_Prompt_: Retype all the entries word for word, but omit the pictures.

_Data extracts_:
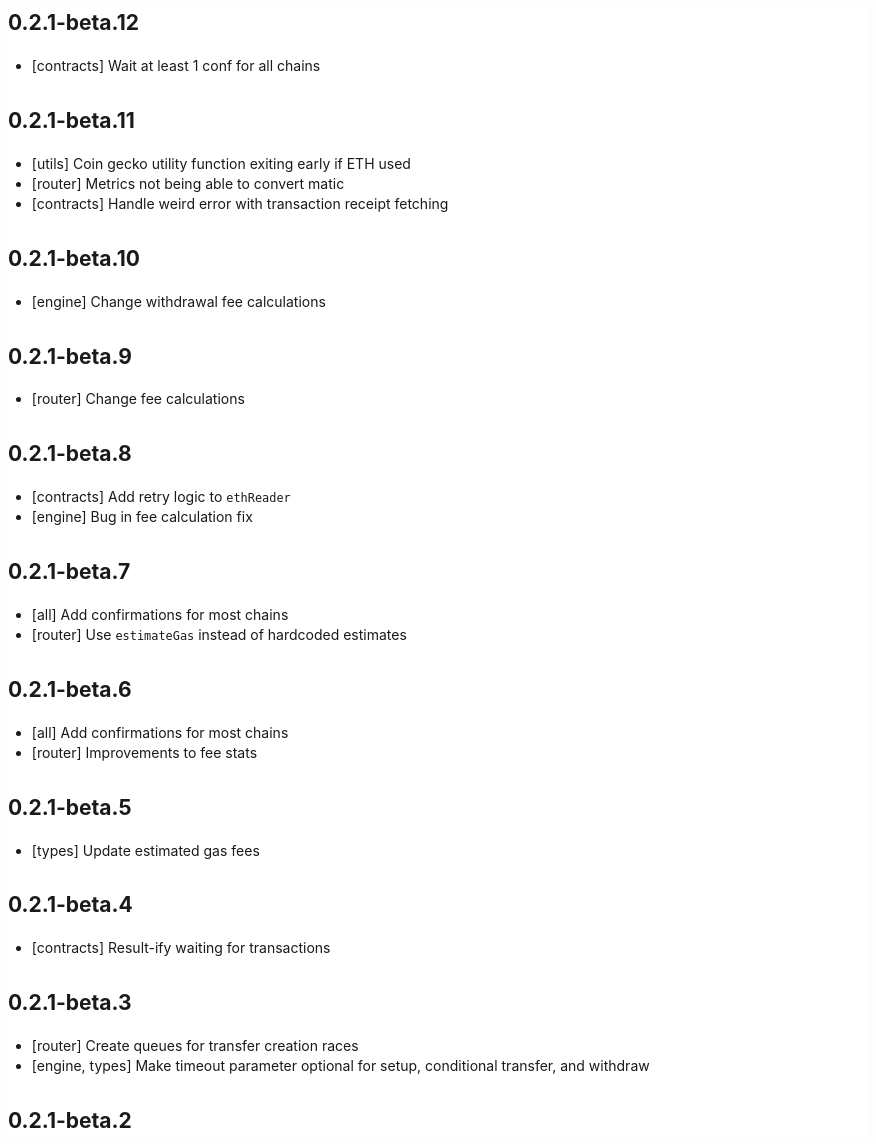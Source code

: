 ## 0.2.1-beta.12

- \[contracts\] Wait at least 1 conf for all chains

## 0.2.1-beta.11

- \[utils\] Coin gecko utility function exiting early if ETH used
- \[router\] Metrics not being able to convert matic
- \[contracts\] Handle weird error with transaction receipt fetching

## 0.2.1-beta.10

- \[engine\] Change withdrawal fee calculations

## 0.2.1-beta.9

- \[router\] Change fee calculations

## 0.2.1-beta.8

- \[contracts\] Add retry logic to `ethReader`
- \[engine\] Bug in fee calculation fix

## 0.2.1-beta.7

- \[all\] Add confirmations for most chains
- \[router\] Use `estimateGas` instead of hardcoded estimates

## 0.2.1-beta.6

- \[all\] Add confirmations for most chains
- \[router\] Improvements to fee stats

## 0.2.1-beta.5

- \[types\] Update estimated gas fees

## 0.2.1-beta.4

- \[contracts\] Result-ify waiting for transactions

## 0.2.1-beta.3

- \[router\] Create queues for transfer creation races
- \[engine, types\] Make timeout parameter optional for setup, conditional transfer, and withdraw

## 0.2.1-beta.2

_Problem solution_:
Source code

: ## 0.2.1-beta.12

- \[contracts\] Wait at least 1 conf for all chains

## 0.2.1-beta.11

- \[utils\] Coin gecko utility function exiting early if ETH used
- \[router\] Metrics not being able to convert matic
- \[contracts\] Handle weird error with transaction receipt fetching

## 0.2.1-beta.10

- \[engine\] Change withdrawal fee calculations

## 0.2.1-beta.9

- \[router\] Change fee calculations

## 0.2.1-beta.8

- \[contracts\] Add retry logic to `ethReader`
- \[engine\] Bug in fee calculation fix

## 0.2.1-beta.7

- \[all\] Add confirmations for most chains
- \[router\] Use `estimateGas` instead of hardcoded estimates

## 0.2.1-beta.6

- \[all\] Add confirmations for most chains
- \[router\] Improvements to fee stats

## 0.2.1-beta.5

- \[types\] Update estimated gas fees

## 0.2.1-beta.4

- \[contracts\] Result-ify waiting for transactions

## 0.2.1-beta.3

- \[router\] Create queues for transfer creation races
- \[engine, types\] Make timeout parameter optional for setup, conditional transfer, and withdraw

## 0.2.1-beta.2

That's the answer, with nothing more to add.